## EXERCISE
Once the line with "absolute advantage" is found, repeat exactly that line and every one after it until the data below ends, including the last line.

## PROVIDED ENTRIES
*** Begin section ***
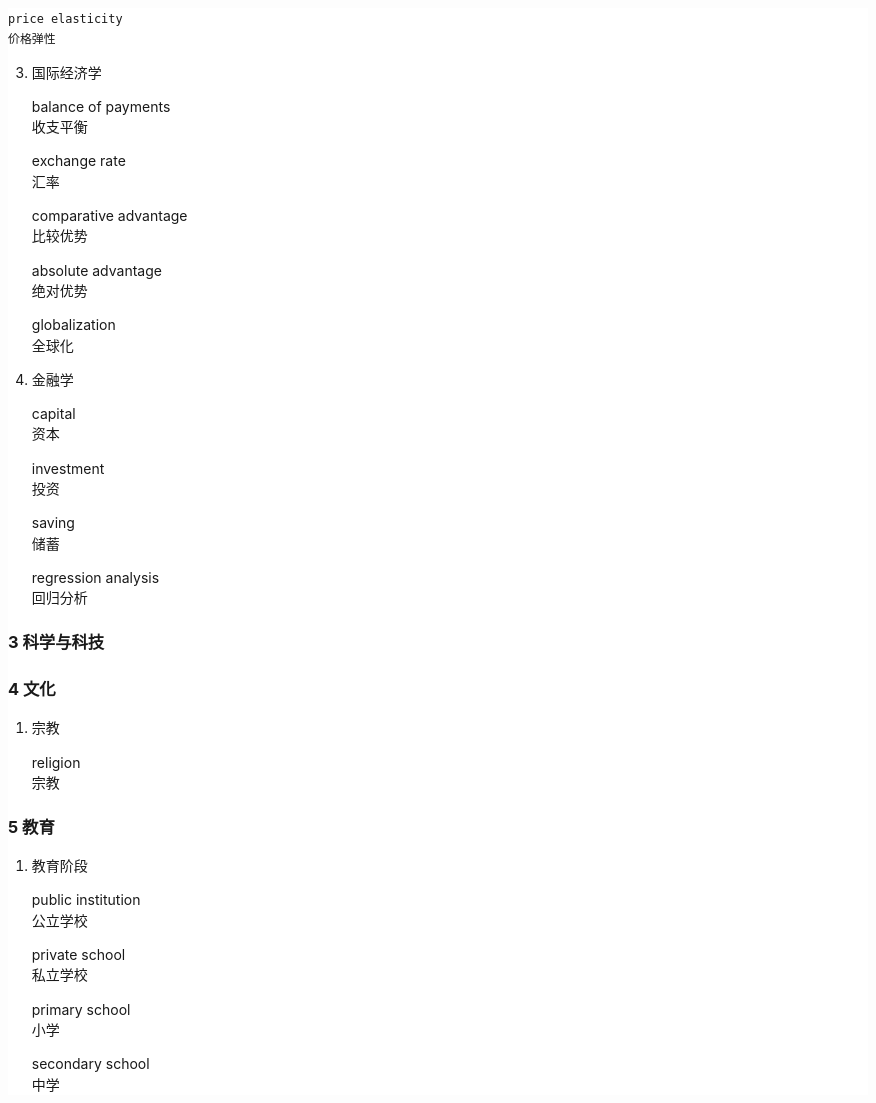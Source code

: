     price elasticity  
    价格弹性

3. 国际经济学

    balance of payments  
    收支平衡

    exchange rate  
    汇率

    comparative advantage  
    比较优势

    absolute advantage  
    绝对优势

    globalization  
    全球化

4. 金融学

    capital  
    资本

    investment  
    投资

    saving  
    储蓄

    regression analysis  
    回归分析

### 3 科学与科技

### 4 文化

1. 宗教

    religion  
    宗教

### 5 教育

1. 教育阶段

    public institution  
    公立学校

    private school  
    私立学校

    primary school  
    小学

    secondary school  
    中学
*** End section ***
## SOLUTION
    absolute advantage  
    绝对优势

    globalization  
    全球化

4. 金融学

    capital  
    资本

    investment  
    投资

    saving  
    储蓄

    regression analysis  
    回归分析

### 3 科学与科技

### 4 文化

1. 宗教

    religion  
    宗教

### 5 教育

1. 教育阶段

    public institution  
    公立学校

    private school  
    私立学校

    primary school  
    小学

    secondary school  
    中学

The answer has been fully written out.